Saturday, March 14, 2009

Inside Nan: In Spite of My Efforts Not To Covet, These are Books I Wish I Owned

Children's Literature: A Reader's History, from Aesop to Harry Potter by Seth Lerer
Chapter 14 alone is reason to have this book nearby! There are so many post-it notes in this book -- if only I could just absorb it. I have to return it to the library. Will I request it again to have it nearby. I want to be smarter about how I am reading and thinking about what I read. The insights of history are overwhelming. And this is not the only book that I keep requesting and reading and returning. Here's something from the introduction: "...(two ways of reading literature)...on the one hand, we may look for what it seems to us; on the other, we may look for what its author meant it to be...Part of the challenge for the literary critic, therefore, is to balance authorial intention and reader response. But part of the challenge for the children's literary critic is to recognize that texts are mutable-that meanings change, that different groups of readers may see different things, and that what grown-ups find as ordinary items of experience may transform, in the child's imagination, into monstrous brilliance.../page 3
The Case For Make-Believe: Saving Play in Our Commercialized World by Susan Linn
At the heart of this book are gripping stories of children at home, at school, and in a therapist's office using make believe to grapple with real-life issues from entering kindergarten to the death of a sibling. In an age when toys come from TV shows, dress-up means wearing Disney costumes, and parents believe Baby Einstein is educational, Linn lays out the inextricable links between play, creativity, and health, showing us why we need to protect our children from corporations that aim to limit their imaginations.

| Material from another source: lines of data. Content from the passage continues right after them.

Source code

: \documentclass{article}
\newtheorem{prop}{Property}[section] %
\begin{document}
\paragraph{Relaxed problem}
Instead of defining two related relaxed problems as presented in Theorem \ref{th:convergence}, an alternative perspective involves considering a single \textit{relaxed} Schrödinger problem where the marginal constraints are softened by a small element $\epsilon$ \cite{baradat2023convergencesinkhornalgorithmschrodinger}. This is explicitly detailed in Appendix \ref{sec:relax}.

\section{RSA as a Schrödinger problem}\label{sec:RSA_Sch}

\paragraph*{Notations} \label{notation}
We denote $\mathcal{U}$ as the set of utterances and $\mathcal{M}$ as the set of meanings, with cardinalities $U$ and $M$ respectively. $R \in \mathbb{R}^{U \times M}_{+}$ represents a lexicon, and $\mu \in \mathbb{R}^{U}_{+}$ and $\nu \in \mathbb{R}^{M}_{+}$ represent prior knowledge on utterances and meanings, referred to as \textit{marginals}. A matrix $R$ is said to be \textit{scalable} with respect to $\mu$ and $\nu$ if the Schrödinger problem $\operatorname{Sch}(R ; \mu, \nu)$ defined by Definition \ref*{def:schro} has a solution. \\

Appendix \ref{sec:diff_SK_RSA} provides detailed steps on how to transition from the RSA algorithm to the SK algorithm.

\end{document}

Jerry Griswold examines the unique qualities of childhood experience and their reappearance as frequent themes in children's literature. Surveying dozens of classic and popular works for the young—from Heidi and The Wizard of Oz to Beatrix Potter and Harry Potter—Griswold demonstrates how great children's writers succeed because of their uncanny ability to remember what it feels like to be a kid: playing under tables, shivering in bed on a scary night, arranging miniature worlds with toys, zooming around as caped superheroes, listening to dolls talk.